_TASK TO CARRY OUT_:
Return every line of the data that contains the string "transpiling".

_LISTED ENTRIES_:
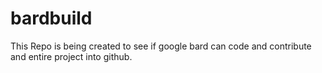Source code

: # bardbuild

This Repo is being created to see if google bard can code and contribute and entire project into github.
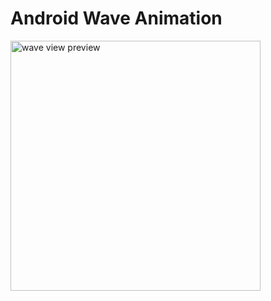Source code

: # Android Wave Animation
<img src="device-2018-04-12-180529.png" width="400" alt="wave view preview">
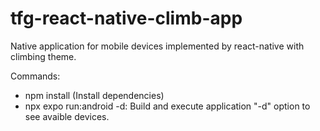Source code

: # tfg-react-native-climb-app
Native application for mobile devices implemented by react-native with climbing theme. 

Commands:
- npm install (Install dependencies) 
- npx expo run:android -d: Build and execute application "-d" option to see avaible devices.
--
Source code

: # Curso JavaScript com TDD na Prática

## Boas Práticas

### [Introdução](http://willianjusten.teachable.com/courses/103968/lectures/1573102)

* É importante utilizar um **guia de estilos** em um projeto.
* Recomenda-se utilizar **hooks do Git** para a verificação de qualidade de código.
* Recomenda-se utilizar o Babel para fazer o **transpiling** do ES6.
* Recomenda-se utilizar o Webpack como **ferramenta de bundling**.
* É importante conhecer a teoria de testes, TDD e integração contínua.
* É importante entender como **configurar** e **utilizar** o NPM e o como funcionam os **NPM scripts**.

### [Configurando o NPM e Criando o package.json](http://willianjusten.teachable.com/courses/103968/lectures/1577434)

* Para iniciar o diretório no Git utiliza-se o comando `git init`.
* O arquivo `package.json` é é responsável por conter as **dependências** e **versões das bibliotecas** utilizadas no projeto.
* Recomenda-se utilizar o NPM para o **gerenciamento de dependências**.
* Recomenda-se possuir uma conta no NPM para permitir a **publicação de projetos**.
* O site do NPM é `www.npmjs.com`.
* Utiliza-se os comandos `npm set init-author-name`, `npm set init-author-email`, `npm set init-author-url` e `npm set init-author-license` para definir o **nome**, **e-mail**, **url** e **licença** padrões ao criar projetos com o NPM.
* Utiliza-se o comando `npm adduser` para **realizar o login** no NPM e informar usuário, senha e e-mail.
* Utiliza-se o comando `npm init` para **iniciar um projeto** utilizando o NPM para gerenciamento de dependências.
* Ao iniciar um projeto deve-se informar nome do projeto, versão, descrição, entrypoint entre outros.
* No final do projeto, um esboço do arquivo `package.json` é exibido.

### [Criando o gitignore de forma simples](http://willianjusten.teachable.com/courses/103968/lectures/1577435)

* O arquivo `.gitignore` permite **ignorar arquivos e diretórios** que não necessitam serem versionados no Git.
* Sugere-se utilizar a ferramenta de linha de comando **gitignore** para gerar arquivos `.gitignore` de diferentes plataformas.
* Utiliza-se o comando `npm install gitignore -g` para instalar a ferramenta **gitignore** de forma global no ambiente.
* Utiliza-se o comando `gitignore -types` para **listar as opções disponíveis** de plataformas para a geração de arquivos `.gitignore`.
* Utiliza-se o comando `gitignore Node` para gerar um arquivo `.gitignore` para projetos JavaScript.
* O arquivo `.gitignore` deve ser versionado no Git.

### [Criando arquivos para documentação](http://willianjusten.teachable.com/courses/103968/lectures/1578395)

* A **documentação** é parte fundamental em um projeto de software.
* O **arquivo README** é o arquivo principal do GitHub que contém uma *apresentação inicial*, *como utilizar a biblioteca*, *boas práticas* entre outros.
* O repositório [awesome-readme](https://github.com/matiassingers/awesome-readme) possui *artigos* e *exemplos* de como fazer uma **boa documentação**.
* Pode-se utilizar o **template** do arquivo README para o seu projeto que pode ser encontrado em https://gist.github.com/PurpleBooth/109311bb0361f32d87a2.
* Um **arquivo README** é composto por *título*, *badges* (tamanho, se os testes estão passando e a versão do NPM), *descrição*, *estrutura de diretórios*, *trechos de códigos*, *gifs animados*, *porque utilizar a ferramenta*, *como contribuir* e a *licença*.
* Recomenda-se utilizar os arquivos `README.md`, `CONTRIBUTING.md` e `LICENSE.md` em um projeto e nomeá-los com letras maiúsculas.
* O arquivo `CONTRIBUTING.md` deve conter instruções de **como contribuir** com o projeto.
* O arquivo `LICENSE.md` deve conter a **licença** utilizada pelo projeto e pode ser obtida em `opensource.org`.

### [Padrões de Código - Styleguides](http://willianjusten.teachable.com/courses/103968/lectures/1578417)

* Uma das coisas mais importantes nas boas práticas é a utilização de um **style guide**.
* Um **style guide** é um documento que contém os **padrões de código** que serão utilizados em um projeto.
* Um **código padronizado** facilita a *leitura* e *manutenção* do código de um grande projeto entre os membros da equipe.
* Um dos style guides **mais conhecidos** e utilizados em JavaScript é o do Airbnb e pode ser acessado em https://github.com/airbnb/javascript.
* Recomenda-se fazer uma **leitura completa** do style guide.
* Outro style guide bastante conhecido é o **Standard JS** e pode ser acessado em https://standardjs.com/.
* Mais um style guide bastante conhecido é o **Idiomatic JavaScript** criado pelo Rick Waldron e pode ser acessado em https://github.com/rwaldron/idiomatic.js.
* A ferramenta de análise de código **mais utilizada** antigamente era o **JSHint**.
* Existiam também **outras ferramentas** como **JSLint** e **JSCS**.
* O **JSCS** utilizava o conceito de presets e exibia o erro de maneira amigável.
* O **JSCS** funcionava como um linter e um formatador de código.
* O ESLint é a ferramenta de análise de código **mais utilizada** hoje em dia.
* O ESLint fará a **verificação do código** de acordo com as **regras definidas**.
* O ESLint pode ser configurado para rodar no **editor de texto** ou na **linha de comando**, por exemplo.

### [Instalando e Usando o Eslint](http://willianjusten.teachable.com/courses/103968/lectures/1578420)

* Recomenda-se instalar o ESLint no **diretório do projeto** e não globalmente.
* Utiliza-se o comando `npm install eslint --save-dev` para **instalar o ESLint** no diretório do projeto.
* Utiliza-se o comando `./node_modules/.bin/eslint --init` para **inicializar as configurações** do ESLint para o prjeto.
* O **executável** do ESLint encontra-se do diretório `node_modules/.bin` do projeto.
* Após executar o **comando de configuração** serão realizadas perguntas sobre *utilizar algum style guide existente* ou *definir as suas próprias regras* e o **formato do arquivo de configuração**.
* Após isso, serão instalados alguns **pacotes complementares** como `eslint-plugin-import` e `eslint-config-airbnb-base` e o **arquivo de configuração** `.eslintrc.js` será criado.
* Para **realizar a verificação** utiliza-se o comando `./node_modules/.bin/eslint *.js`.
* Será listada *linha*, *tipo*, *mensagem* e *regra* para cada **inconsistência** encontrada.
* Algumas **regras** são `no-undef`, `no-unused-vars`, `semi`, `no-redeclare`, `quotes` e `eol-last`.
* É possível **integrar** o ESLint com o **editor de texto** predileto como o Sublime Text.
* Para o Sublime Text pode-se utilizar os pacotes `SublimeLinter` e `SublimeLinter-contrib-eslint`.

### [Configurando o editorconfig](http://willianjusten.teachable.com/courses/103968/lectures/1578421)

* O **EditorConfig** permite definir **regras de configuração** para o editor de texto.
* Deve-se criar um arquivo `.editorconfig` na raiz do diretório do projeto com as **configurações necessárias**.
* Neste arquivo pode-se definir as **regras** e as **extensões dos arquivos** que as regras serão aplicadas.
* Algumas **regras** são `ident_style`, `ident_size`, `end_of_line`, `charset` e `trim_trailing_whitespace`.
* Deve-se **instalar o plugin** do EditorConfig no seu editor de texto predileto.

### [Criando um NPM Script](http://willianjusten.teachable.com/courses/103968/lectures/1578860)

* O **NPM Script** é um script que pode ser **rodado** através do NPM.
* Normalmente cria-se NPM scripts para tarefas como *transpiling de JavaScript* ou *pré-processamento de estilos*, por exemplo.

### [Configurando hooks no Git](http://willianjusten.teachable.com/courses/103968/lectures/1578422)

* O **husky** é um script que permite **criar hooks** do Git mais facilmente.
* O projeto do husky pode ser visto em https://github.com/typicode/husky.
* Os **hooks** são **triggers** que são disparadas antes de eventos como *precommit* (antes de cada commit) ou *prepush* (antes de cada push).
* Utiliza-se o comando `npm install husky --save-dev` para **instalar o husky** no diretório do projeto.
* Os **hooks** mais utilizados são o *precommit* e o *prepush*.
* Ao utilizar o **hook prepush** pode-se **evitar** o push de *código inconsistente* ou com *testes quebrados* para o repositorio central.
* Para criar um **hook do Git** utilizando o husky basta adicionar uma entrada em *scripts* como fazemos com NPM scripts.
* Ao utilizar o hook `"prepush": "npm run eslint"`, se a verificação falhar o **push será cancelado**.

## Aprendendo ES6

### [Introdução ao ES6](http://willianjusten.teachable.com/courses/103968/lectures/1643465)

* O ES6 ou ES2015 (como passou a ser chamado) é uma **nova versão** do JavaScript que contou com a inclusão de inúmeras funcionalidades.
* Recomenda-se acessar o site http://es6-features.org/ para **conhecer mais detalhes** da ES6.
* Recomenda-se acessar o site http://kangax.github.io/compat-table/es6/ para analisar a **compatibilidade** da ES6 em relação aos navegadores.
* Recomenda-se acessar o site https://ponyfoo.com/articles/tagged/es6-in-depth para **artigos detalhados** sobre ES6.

_FINISHED TASK_:
* Recomenda-se utilizar o Babel para fazer o **transpiling** do ES6.
* Normalmente cria-se NPM scripts para tarefas como *transpiling de JavaScript* ou *pré-processamento de estilos*, por exemplo.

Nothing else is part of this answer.